Within the entries below, please retype exactly the lines starting with the line that has "- find even" and going on through the line that has "Civic Hackathon Weekend 2015", but not the pictures.
::::::::::
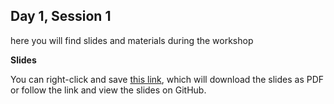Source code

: ## Day 1, Session 1

here you will find slides and materials during the workshop


**Slides**

You can right-click and save [this link](https://github.com/lisallreiber/R-Workshop/raw/master/assets/slides/01_Intro-RStudio.pdf), which will download the slides as PDF or follow the link and view the slides on GitHub.
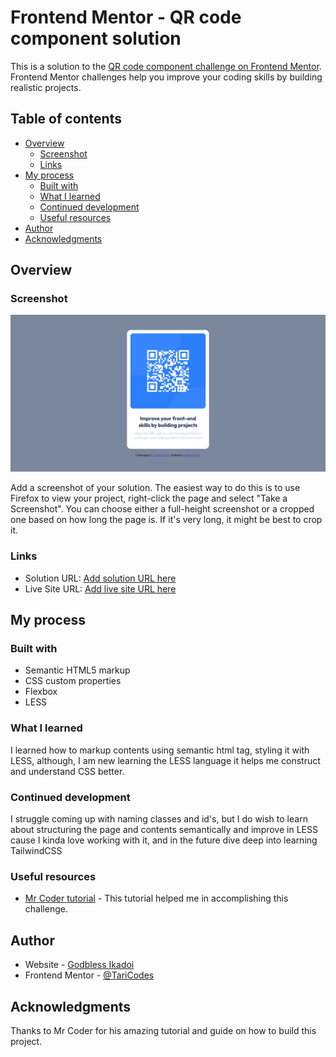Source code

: # Frontend Mentor - QR code component solution

This is a solution to the [QR code component challenge on Frontend Mentor](https://www.frontendmentor.io/challenges/qr-code-component-iux_sIO_H). Frontend Mentor challenges help you improve your coding skills by building realistic projects. 

## Table of contents

- [Overview](#overview)
  - [Screenshot](#screenshot)
  - [Links](#links)
- [My process](#my-process)
  - [Built with](#built-with)
  - [What I learned](#what-i-learned)
  - [Continued development](#continued-development)
  - [Useful resources](#useful-resources)
- [Author](#author)
- [Acknowledgments](#acknowledgments)

## Overview

### Screenshot

![QRCode Component](screenshot/Screenshot-FrontendMentorQRcodeComponent.png)

Add a screenshot of your solution. The easiest way to do this is to use Firefox to view your project, right-click the page and select "Take a Screenshot". You can choose either a full-height screenshot or a cropped one based on how long the page is. If it's very long, it might be best to crop it.

### Links

- Solution URL: [Add solution URL here](https://your-solution-url.com)
- Live Site URL: [Add live site URL here](https://your-live-site-url.com)

## My process

### Built with

- Semantic HTML5 markup
- CSS custom properties
- Flexbox
- LESS

### What I learned

I learned how to markup contents using semantic html tag, styling it with LESS, although, I am new learning the LESS language it helps me construct and understand CSS better.

### Continued development

I struggle coming up with naming classes and id's, but I do wish to learn about structuring the page and contents semantically and improve in LESS cause I kinda love working with it, and in the future dive deep into learning TailwindCSS

### Useful resources

- [Mr Coder tutorial](https://www.youtube.com/watch?v=5BBYPntB-GY&t=504s) - This tutorial helped me in accomplishing this challenge.


## Author

- Website - [Godbless Ikadoi](https://www.your-site.com)
- Frontend Mentor - [@TariCodes](https://www.frontendmentor.io/profile/TariCodes)

## Acknowledgments

Thanks to Mr Coder for his amazing tutorial and guide on how to build this project.
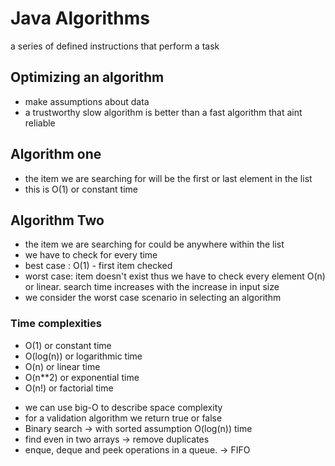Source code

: # Java Algorithms
a series of defined instructions that perform a task

## Optimizing an algorithm
- make assumptions about data
- a trustworthy slow algorithm is better than a fast algorithm that aint reliable
## Algorithm one
- the item we are searching for will be the first or last element in the list
- this is O(1) or constant time
## Algorithm Two
- the item we are searching for could be anywhere within the list
- we have to check for every time
- best case : O(1) - first item checked
- worst case: item doesn't exist thus we have to check every element O(n) or linear. search time increases with the increase in input size
- we consider the worst case scenario in selecting an algorithm

### Time complexities
* O(1) or constant time
* O(log(n)) or logarithmic time
* O(n) or linear time
* O(n**2) or exponential time
* O(n!) or factorial time

- we can use big-O to describe space complexity
- for a validation algorithm we return true or false
- Binary search -> with sorted assumption O(log(n)) time
- find even in two arrays -> remove duplicates
- enque, deque and peek operations in a queue. -> FIFO
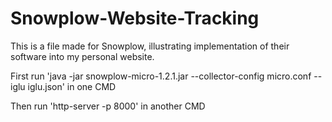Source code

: # Snowplow-Website-Tracking
This is a file made for Snowplow, illustrating implementation of their software into my personal website. 

First run 'java -jar snowplow-micro-1.2.1.jar --collector-config micro.conf --iglu iglu.json' in one CMD 

Then run 'http-server -p 8000' in another CMD 
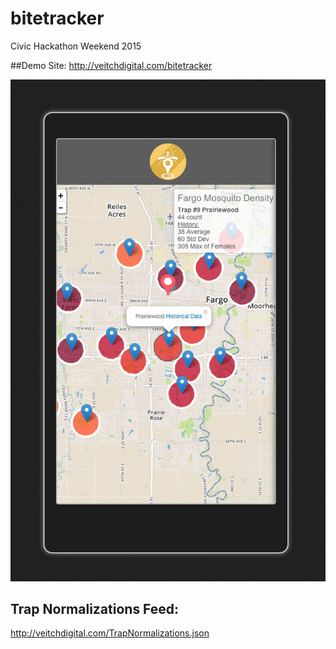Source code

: # bitetracker
Civic Hackathon Weekend 2015

##Demo Site:
http://veitchdigital.com/bitetracker

![Bite Tracker Preview](https://raw.githubusercontent.com/rveitch/bitetracker/master/Images/bite-tracker-preview.gif)

## Trap Normalizations Feed:
http://veitchdigital.com/TrapNormalizations.json
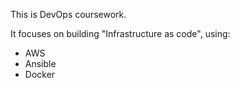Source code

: This is DevOps coursework.

It focuses on building "Infrastructure as code", using:

* AWS
* Ansible
* Docker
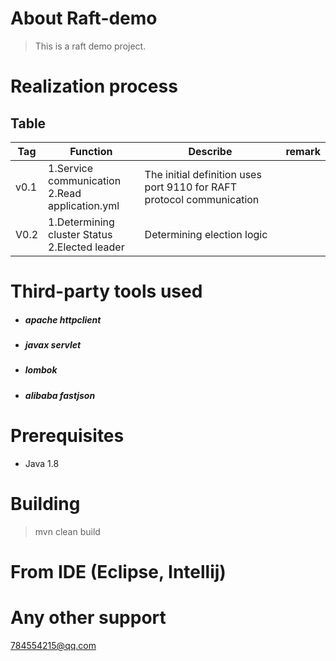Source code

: About Raft-demo
===============

>This is a raft demo project.

Realization process
===============
Table
----
Tag | Function | Describe  | remark
-------- |--------------------------- | -------- | --------
v0.1 | 1.Service communication <br> 2.Read application.yml | The initial definition uses port 9110 for RAFT protocol communication | 
V0.2 | 1.Determining cluster Status <br> 2.Elected leader| Determining election logic |

Third-party tools used
=======================
-  <H5>apache httpclient<H5>
-  <H5>javax servlet<H5>
-  <H5>lombok<H5>
-  <H5>alibaba fastjson<H5>

Prerequisites
===============
* Java 1.8


Building
===============
> mvn clean build


From IDE (Eclipse, Intellij)
===============



Any other support
===============

<a href="mailto:784554215@qq.com">784554215@qq.com</a>
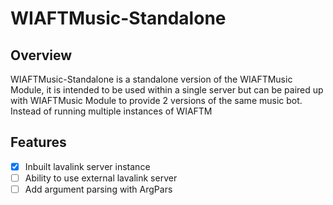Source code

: WIAFTMusic-Standalone
=====================

## Overview
WIAFTMusic-Standalone is a standalone version of the WIAFTMusic Module, it is intended to be used within a single server
but can be paired up with WIAFTMusic Module to provide 2 versions of the same music bot. Instead of running multiple
instances of WIAFTM

## Features
- [x] Inbuilt lavalink server instance 
- [ ] Ability to use external lavalink server 
- [ ] Add argument parsing with ArgPars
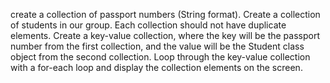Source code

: 

create a collection of passport numbers (String format).
Create a collection of students in our group.
Each collection should not have duplicate elements.
Create a key-value collection, where the key will be the passport number from the first collection, and the value will be the Student class object from the second collection.
Loop through the key-value collection with a for-each loop and display the collection elements on the screen.

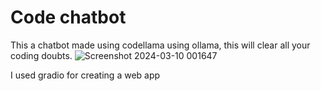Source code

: # Code chatbot
This a chatbot made using codellama using ollama, this will clear all your coding doubts.
![Screenshot 2024-03-10 001647](https://github.com/VHemanth45/codechatbot/assets/154959821/9c61c2a8-56bd-40b4-8dc7-338e4d3bd7ec)

I used gradio for creating a web app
::::::::::
• _WRITTEN REPLY_:
- find even in two arrays -> remove duplicates
- enque, deque and peek operations in a queue. -> FIFO
Source code

: # Snowplow-Website-Tracking
This is a file made for Snowplow, illustrating implementation of their software into my personal website. 

First run 'java -jar snowplow-micro-1.2.1.jar --collector-config micro.conf --iglu iglu.json' in one CMD 

Then run 'http-server -p 8000' in another CMD 
Source code

: # bitetracker
Civic Hackathon Weekend 2015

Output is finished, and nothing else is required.